The material below contains a line with "#### Layer 4: Network Security" and a line with "- ❌ NEVER use without VPN". Copy exactly those two lines and all lines between them.

SOURCE INFORMATION:

========

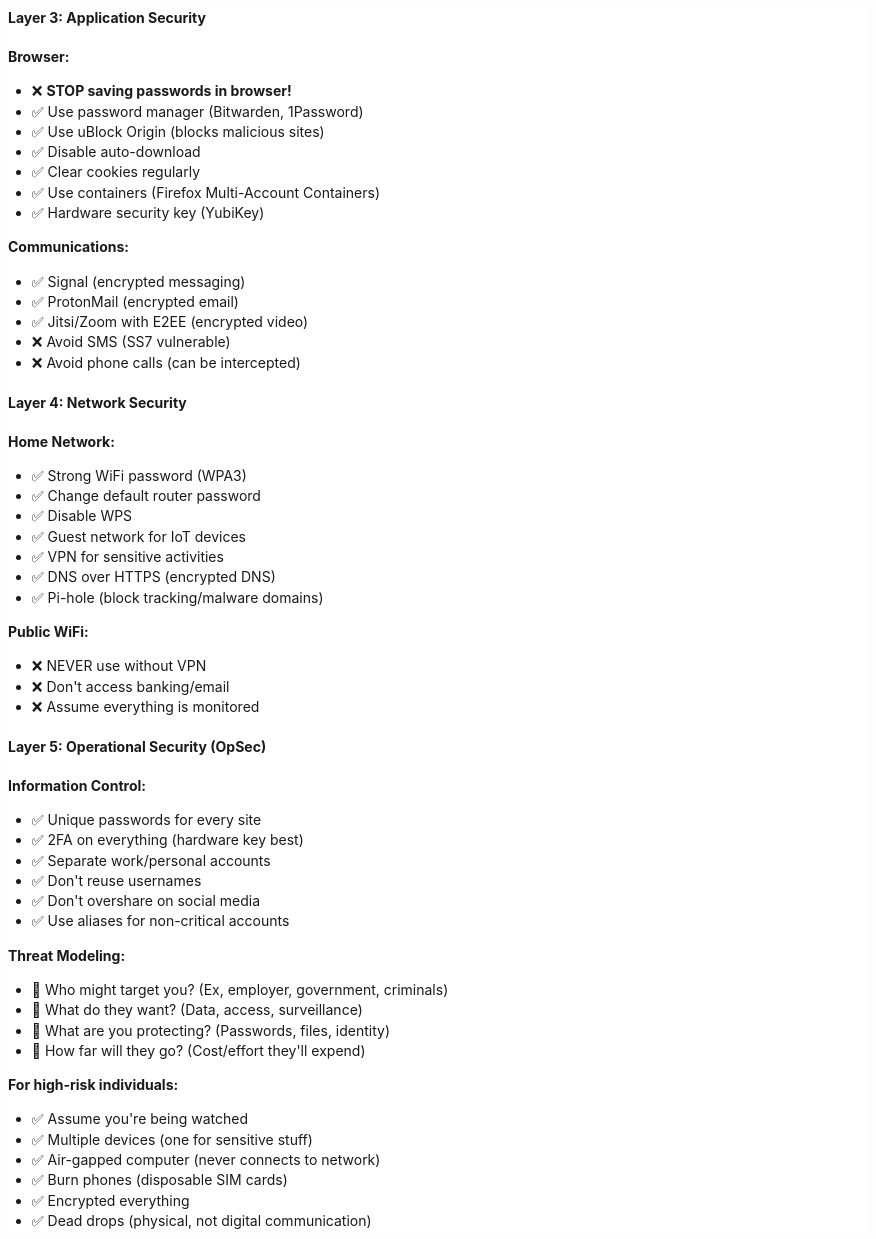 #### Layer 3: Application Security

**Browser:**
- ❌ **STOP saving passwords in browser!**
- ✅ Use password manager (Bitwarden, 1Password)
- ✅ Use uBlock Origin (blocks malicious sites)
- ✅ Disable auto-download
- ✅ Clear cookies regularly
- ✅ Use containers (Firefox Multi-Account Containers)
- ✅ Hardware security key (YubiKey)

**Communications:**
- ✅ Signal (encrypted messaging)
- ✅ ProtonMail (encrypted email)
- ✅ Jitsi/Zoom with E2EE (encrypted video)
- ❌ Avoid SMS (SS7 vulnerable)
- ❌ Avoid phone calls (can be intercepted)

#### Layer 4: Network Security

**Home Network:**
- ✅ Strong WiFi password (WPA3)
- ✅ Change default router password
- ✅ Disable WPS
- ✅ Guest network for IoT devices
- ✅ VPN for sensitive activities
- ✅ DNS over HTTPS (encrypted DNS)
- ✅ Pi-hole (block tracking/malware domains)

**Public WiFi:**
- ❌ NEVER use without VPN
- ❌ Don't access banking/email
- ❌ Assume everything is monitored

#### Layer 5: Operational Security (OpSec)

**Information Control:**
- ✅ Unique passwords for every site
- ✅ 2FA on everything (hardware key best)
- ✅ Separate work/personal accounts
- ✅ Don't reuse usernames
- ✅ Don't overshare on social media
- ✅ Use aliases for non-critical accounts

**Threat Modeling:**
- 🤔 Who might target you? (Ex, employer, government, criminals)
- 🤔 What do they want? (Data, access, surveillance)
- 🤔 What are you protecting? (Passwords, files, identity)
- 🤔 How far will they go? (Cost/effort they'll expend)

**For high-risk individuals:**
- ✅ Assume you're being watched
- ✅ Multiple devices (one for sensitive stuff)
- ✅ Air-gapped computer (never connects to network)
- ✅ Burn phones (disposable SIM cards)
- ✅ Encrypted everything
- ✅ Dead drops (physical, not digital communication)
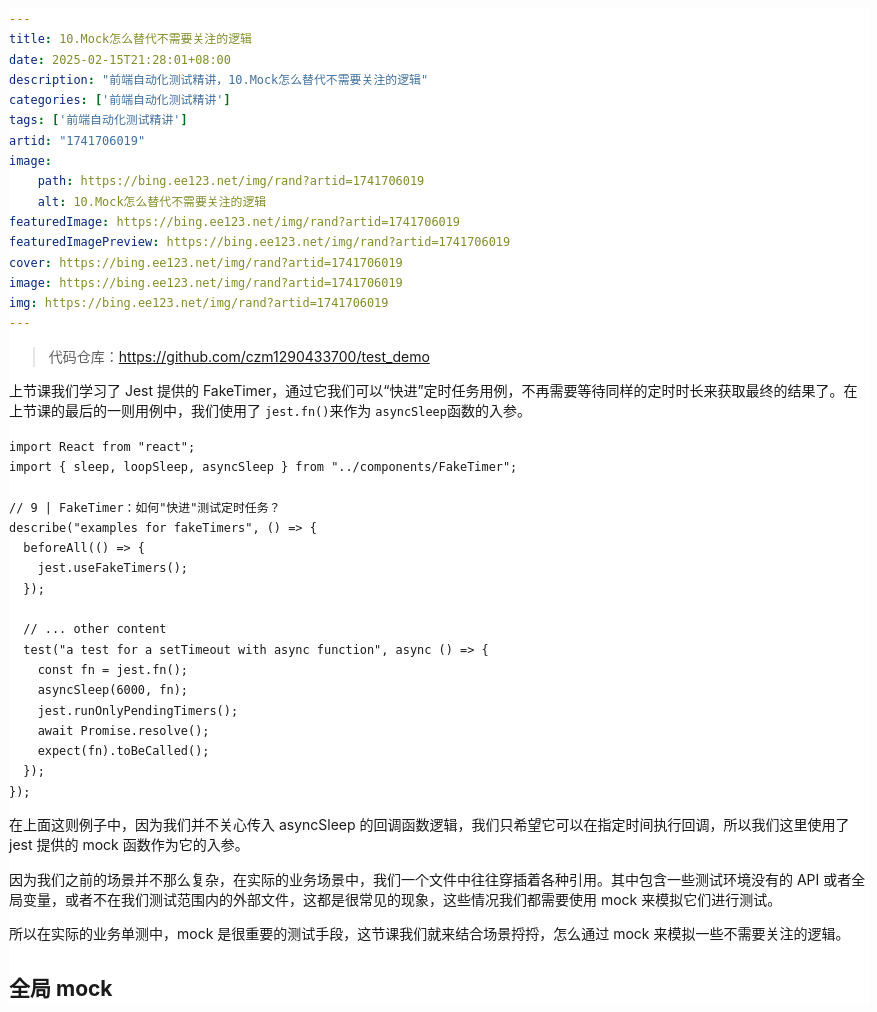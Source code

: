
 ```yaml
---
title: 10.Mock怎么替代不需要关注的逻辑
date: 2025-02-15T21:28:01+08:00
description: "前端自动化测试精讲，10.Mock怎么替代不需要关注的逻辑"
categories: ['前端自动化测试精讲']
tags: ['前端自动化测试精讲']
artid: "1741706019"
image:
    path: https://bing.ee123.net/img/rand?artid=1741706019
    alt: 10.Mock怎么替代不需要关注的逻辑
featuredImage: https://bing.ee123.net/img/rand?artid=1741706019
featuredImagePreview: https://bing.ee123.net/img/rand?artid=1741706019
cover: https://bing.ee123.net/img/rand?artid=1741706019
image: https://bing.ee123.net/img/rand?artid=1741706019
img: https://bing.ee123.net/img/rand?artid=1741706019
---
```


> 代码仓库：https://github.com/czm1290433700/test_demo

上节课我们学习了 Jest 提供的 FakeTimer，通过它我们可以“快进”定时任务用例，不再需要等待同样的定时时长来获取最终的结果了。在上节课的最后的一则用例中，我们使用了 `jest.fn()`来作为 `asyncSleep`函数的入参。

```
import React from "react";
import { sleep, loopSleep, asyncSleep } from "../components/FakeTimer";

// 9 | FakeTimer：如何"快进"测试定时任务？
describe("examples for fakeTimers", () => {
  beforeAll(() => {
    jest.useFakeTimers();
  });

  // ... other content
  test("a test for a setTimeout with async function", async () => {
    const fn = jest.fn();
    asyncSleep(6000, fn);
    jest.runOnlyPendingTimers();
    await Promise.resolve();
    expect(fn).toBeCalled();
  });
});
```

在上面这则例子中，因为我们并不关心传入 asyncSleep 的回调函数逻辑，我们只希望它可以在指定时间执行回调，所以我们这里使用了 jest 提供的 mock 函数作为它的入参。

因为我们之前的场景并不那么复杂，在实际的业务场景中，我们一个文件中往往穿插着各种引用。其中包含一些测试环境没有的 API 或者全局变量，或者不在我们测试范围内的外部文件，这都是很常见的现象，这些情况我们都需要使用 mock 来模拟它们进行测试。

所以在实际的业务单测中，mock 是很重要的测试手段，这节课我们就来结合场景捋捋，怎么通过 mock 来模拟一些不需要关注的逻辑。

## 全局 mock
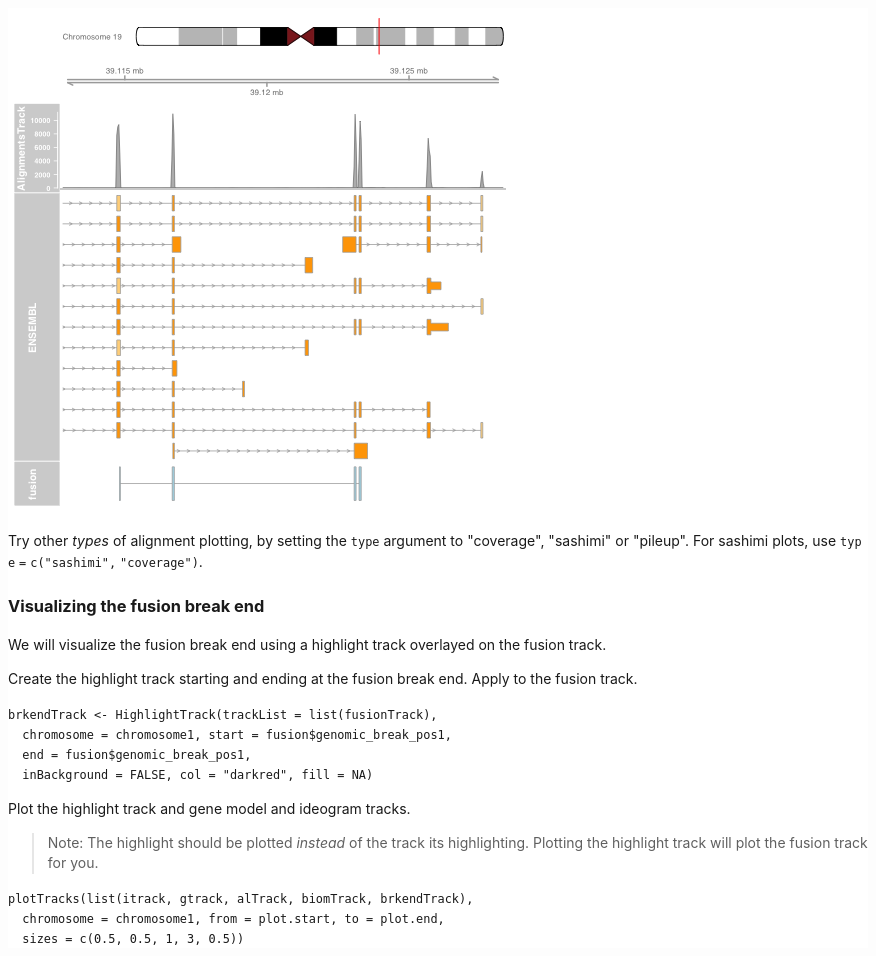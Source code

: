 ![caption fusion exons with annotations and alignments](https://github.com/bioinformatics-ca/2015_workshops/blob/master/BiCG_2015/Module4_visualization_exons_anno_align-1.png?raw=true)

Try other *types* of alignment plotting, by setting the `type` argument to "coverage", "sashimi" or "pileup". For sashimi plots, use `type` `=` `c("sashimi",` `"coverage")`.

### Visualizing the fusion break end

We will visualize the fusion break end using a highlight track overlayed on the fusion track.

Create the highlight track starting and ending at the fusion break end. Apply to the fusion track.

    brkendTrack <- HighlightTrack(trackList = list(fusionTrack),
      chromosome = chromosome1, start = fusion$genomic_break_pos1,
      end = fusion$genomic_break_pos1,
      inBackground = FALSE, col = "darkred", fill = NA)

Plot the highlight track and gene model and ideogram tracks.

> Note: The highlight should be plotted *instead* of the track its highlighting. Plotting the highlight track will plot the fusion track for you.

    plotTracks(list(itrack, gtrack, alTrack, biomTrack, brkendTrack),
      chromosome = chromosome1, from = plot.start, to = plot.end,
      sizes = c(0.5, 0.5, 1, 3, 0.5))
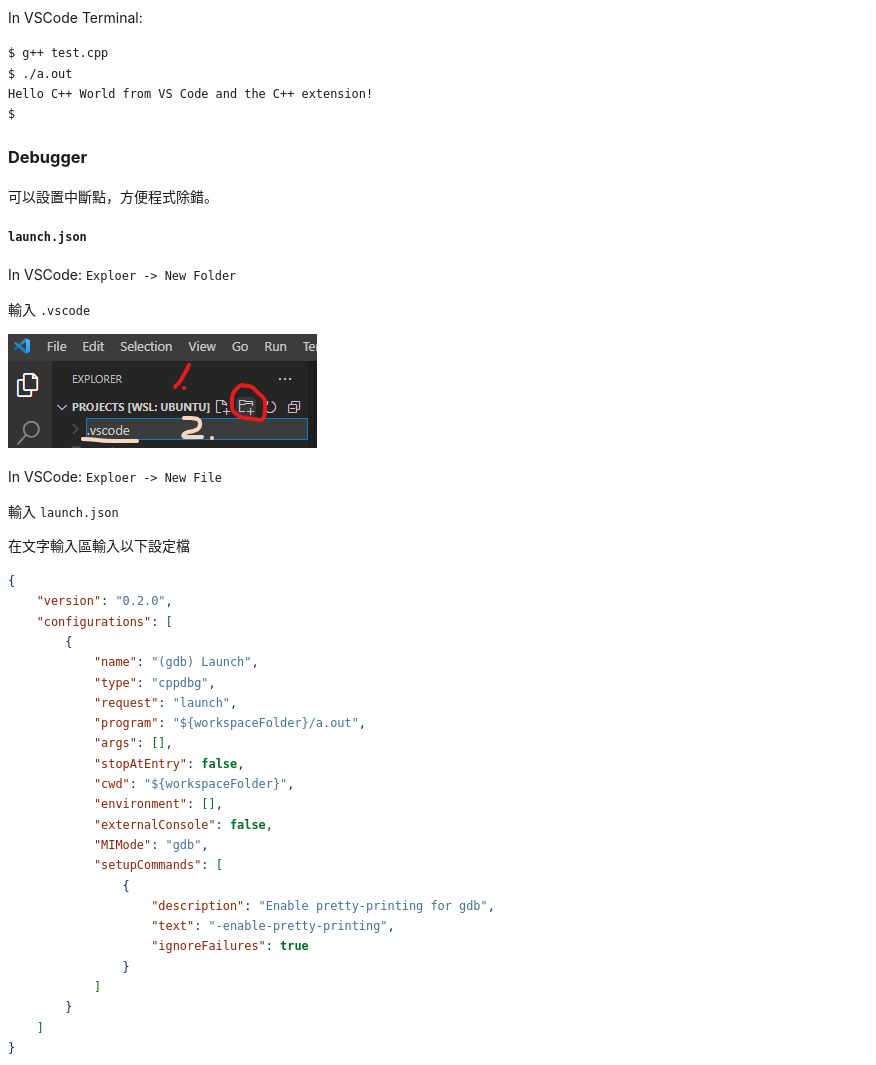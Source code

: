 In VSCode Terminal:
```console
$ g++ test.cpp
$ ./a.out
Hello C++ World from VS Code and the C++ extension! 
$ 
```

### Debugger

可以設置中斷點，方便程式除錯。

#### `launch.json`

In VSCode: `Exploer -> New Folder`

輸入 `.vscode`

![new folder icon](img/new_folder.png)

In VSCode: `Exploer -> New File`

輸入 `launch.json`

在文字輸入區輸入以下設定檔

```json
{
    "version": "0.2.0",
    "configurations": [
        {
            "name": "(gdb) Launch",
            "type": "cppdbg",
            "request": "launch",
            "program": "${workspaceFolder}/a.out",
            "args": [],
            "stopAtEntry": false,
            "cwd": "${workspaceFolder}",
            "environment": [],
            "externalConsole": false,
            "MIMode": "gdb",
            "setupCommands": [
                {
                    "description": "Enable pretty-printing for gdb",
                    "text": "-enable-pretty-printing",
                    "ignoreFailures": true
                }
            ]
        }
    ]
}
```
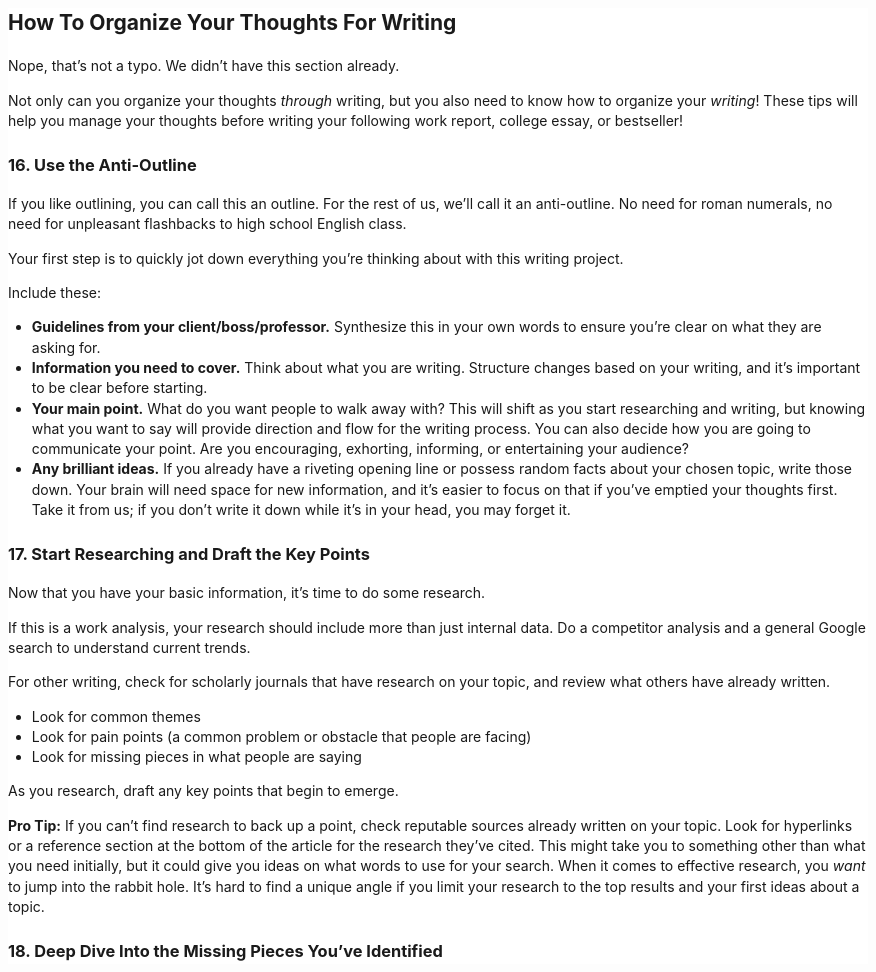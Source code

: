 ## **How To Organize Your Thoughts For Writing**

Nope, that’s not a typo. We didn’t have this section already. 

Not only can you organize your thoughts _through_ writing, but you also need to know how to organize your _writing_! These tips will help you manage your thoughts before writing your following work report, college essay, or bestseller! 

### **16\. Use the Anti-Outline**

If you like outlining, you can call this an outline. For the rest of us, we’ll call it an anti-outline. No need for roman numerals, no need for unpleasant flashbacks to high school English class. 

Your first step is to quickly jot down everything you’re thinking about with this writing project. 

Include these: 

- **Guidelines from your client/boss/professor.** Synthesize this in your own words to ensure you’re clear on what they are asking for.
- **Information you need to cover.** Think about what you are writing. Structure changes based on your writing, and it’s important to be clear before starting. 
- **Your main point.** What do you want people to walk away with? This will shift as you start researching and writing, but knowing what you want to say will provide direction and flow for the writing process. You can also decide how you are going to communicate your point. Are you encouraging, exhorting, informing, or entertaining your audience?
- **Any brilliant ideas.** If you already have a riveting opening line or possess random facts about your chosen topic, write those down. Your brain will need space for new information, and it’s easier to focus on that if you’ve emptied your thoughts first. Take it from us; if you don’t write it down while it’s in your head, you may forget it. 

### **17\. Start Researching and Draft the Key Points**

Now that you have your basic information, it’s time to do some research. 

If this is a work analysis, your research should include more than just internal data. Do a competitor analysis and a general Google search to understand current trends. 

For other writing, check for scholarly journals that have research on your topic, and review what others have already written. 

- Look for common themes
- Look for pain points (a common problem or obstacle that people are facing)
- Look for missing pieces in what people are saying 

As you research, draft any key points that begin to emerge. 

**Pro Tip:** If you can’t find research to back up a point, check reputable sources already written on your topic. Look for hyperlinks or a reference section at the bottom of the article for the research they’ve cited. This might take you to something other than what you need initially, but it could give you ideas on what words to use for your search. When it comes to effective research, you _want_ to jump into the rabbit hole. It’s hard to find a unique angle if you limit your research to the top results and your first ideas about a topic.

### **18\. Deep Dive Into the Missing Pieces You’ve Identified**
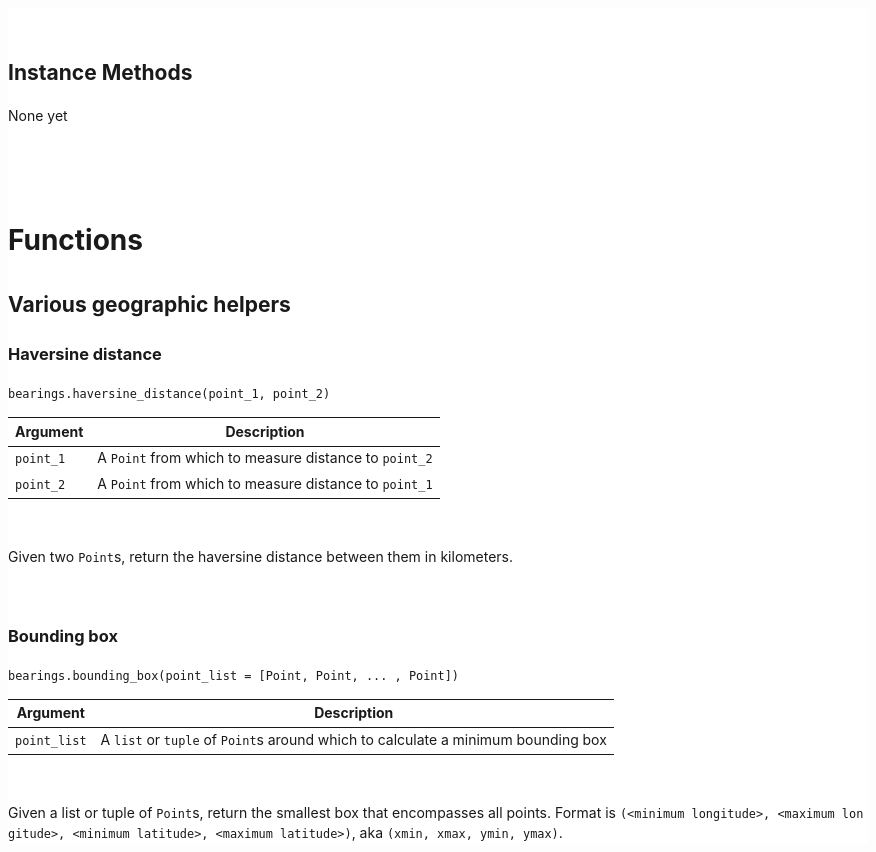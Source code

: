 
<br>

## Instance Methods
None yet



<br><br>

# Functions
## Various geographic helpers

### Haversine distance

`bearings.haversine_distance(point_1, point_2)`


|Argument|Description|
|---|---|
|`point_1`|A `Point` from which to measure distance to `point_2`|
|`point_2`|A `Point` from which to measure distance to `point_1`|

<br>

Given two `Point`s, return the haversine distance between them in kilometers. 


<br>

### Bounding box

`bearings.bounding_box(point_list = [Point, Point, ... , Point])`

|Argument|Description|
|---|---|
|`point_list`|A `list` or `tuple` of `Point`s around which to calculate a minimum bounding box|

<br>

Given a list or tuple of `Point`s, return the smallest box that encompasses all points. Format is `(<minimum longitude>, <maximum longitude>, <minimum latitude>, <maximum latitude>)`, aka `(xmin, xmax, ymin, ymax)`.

========

REPLY TO THE EXERCISE:
#### Layer 4: Network Security

**Home Network:**
- ✅ Strong WiFi password (WPA3)
- ✅ Change default router password
- ✅ Disable WPS
- ✅ Guest network for IoT devices
- ✅ VPN for sensitive activities
- ✅ DNS over HTTPS (encrypted DNS)
- ✅ Pi-hole (block tracking/malware domains)

**Public WiFi:**
- ❌ NEVER use without VPN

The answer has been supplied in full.